> _ACTION ITEM_: Give back the entries exactly, ending with the "Zj2b & 1.342e+02 & 7.079e+01 & 2.035e+02 \\" line.
· · ·
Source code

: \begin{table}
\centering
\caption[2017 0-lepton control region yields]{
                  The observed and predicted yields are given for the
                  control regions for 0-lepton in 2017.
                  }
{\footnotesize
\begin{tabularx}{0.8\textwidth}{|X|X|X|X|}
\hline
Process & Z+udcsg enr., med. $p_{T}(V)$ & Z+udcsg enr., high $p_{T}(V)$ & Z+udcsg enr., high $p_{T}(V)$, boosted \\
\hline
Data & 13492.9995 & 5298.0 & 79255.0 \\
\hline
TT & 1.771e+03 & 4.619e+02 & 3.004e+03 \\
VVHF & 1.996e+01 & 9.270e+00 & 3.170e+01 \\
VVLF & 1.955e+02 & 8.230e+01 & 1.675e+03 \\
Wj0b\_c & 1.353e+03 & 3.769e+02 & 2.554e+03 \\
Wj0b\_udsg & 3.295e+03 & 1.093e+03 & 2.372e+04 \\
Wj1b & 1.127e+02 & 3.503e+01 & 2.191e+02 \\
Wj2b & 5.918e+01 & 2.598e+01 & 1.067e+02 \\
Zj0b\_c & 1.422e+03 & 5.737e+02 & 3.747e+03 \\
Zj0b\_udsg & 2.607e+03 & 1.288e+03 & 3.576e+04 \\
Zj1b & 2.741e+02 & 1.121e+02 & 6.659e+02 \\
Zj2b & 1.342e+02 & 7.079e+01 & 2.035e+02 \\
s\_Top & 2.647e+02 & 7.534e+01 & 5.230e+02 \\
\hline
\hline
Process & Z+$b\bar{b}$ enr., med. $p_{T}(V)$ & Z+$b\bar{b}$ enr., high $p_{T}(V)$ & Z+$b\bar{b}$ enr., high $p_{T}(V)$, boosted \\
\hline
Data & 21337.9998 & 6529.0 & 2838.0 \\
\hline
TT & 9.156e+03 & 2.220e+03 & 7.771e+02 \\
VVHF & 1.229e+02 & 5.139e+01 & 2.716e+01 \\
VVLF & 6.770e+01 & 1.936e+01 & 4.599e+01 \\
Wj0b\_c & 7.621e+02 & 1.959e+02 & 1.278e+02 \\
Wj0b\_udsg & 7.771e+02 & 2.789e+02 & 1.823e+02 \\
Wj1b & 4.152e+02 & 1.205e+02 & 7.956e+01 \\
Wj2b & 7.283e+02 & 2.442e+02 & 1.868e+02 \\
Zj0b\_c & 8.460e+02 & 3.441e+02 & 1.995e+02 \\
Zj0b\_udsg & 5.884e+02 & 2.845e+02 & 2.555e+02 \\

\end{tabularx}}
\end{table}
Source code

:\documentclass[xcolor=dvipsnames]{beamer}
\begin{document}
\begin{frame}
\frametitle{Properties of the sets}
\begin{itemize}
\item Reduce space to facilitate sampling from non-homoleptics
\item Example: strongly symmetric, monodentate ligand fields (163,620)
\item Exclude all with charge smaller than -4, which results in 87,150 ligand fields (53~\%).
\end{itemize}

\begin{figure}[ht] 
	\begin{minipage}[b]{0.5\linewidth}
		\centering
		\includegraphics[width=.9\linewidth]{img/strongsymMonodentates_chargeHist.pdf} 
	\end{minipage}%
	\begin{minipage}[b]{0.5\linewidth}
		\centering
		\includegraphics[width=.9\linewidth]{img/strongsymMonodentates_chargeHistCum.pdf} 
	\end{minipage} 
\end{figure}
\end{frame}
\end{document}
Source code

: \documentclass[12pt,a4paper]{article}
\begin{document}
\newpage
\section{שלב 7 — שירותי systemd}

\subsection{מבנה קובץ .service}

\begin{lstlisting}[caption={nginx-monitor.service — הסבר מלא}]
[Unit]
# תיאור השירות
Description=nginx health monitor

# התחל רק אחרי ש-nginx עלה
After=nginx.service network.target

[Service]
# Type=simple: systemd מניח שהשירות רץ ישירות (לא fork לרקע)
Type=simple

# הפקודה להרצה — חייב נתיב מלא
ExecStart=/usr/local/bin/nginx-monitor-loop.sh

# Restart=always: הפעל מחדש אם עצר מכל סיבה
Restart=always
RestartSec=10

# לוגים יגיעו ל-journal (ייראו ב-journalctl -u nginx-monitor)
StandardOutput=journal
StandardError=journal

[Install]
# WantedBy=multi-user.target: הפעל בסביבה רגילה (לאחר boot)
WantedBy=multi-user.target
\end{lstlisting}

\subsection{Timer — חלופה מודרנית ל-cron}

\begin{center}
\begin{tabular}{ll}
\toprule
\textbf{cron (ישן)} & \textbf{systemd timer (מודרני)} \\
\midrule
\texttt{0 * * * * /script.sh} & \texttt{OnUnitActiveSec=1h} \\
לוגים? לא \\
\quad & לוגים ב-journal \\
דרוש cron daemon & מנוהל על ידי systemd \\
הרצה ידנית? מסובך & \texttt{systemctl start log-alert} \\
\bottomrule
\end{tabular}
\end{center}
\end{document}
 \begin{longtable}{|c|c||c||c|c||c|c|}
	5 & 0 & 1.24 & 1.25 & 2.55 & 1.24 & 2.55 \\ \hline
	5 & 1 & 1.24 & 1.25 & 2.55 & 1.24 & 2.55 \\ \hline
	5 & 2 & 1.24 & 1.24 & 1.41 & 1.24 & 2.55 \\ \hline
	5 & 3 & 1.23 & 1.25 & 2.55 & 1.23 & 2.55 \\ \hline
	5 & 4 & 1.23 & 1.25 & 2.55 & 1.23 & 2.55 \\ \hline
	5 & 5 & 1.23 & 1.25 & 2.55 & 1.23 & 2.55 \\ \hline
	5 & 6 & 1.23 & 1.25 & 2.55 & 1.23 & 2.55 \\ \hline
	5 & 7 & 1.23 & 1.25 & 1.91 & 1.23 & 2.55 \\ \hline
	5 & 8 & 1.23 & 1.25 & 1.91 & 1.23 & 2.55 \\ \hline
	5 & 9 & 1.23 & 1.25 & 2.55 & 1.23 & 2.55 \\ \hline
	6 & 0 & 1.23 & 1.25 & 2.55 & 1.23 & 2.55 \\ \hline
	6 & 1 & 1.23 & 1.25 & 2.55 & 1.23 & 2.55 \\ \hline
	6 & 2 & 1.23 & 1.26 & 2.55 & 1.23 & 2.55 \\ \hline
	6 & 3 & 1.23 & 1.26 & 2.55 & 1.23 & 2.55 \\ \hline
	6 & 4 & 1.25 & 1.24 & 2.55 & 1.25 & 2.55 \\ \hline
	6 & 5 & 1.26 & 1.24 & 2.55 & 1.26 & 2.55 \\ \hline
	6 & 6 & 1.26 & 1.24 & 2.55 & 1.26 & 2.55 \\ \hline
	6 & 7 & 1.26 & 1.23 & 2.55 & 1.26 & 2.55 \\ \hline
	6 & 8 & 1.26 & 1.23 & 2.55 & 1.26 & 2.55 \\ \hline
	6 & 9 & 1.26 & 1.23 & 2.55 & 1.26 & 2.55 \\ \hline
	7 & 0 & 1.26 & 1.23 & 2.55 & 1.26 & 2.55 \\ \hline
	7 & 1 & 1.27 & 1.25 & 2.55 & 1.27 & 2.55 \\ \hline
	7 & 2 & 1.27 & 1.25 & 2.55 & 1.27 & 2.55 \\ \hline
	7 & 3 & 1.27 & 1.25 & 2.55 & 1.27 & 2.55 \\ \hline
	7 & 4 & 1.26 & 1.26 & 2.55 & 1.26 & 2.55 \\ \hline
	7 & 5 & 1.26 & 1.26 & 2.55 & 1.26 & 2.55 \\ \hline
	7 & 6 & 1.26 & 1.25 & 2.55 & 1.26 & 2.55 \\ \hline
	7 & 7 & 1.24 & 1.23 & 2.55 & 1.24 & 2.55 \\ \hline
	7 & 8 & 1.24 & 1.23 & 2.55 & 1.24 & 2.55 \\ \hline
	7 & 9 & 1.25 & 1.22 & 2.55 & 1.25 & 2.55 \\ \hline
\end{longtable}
· · ·
> _ANSWER TO THE PROBLEM_:
Source code

: \begin{table}
\centering
\caption[2017 0-lepton control region yields]{
                  The observed and predicted yields are given for the
                  control regions for 0-lepton in 2017.
                  }
{\footnotesize
\begin{tabularx}{0.8\textwidth}{|X|X|X|X|}
\hline
Process & Z+udcsg enr., med. $p_{T}(V)$ & Z+udcsg enr., high $p_{T}(V)$ & Z+udcsg enr., high $p_{T}(V)$, boosted \\
\hline
Data & 13492.9995 & 5298.0 & 79255.0 \\
\hline
TT & 1.771e+03 & 4.619e+02 & 3.004e+03 \\
VVHF & 1.996e+01 & 9.270e+00 & 3.170e+01 \\
VVLF & 1.955e+02 & 8.230e+01 & 1.675e+03 \\
Wj0b\_c & 1.353e+03 & 3.769e+02 & 2.554e+03 \\
Wj0b\_udsg & 3.295e+03 & 1.093e+03 & 2.372e+04 \\
Wj1b & 1.127e+02 & 3.503e+01 & 2.191e+02 \\
Wj2b & 5.918e+01 & 2.598e+01 & 1.067e+02 \\
Zj0b\_c & 1.422e+03 & 5.737e+02 & 3.747e+03 \\
Zj0b\_udsg & 2.607e+03 & 1.288e+03 & 3.576e+04 \\
Zj1b & 2.741e+02 & 1.121e+02 & 6.659e+02 \\
Zj2b & 1.342e+02 & 7.079e+01 & 2.035e+02 \\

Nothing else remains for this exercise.